Em outros momentos neste site, mostramos que há uma certa disputa bipolar na cidade — dois eixos de disputa: um mais antigo "municipalista" ("miltismo" vs. "oposição ao miltismo") — e outro, um nacional (Bolsonarismo vs. Petismo, com fortes traços assimétricos pendentes ao Bolsonarismo).
Os dois eixos e o momento em que começaram a influenciar a disputa eleitoral
A criação desses eixos se deu, a meu ver, a partir de dois movimentos. Convido os senhores a ler todo o conteúdo político (ou especialmente os mais históricos) para observar essa transformação.
Neste primeiro eixo, desde 2004 ocorreu, a meu ver, um realinhamento. O que se tinha na política antes relembrava o eixo MDB x ARENA redivivo (explico melhor essa tese, talvez em outro momento, não é o tópico agora), e a partir de 2004 é que se consolida o eixo Miltismo x Oposição (à época petista, refletindo um pouco, mas não muito a dimensão nacional), e esse foi o eixo dominante nos pleitos de 2004 até 2016 (com vantagem do miltismo, com 4 em 5 vitórias; o outro lado só obteve uma vitória em 2012, mas aí somente quando se uniram todos — MDB e PT — e teve ainda a enchente).

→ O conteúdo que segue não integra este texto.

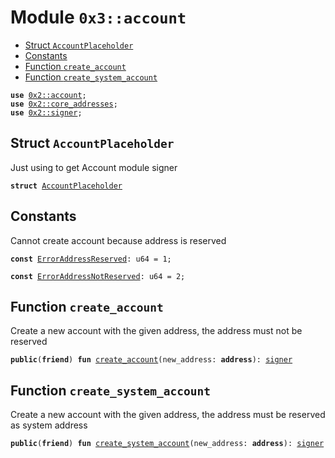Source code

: 
<a id="0x3_account"></a>

# Module `0x3::account`



-  [Struct `AccountPlaceholder`](#0x3_account_AccountPlaceholder)
-  [Constants](#@Constants_0)
-  [Function `create_account`](#0x3_account_create_account)
-  [Function `create_system_account`](#0x3_account_create_system_account)


<pre><code><b>use</b> <a href="">0x2::account</a>;
<b>use</b> <a href="">0x2::core_addresses</a>;
<b>use</b> <a href="">0x2::signer</a>;
</code></pre>



<a id="0x3_account_AccountPlaceholder"></a>

## Struct `AccountPlaceholder`

Just using to get Account module signer


<pre><code><b>struct</b> <a href="account.md#0x3_account_AccountPlaceholder">AccountPlaceholder</a>
</code></pre>



<a id="@Constants_0"></a>

## Constants


<a id="0x3_account_ErrorAddressReserved"></a>

Cannot create account because address is reserved


<pre><code><b>const</b> <a href="account.md#0x3_account_ErrorAddressReserved">ErrorAddressReserved</a>: u64 = 1;
</code></pre>



<a id="0x3_account_ErrorAddressNotReserved"></a>



<pre><code><b>const</b> <a href="account.md#0x3_account_ErrorAddressNotReserved">ErrorAddressNotReserved</a>: u64 = 2;
</code></pre>



<a id="0x3_account_create_account"></a>

## Function `create_account`

Create a new account with the given address, the address must not be reserved


<pre><code><b>public</b>(<b>friend</b>) <b>fun</b> <a href="account.md#0x3_account_create_account">create_account</a>(new_address: <b>address</b>): <a href="">signer</a>
</code></pre>



<a id="0x3_account_create_system_account"></a>

## Function `create_system_account`

Create a new account with the given address, the address must be reserved as system address


<pre><code><b>public</b>(<b>friend</b>) <b>fun</b> <a href="account.md#0x3_account_create_system_account">create_system_account</a>(new_address: <b>address</b>): <a href="">signer</a>
</code></pre>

No entanto, um espectro rondava no ar: o "bolsonarismo" destruiu qualquer possibilidade de aliança à esquerda e enfraqueceu de forma robusta o lado miltista. Com o tempo, ele criou o outro eixo, o nacional — mas esse era ainda mais assimétrico; a cidade verteu à direita. No entanto, a oferta política no pleito de 2020 não soube ler ou ofertar apenas uma opção para esse público sedento pela direita, e houve um pleito disputado; o que ainda restava do lado miltista foi suficiente para a vitória de 2020*.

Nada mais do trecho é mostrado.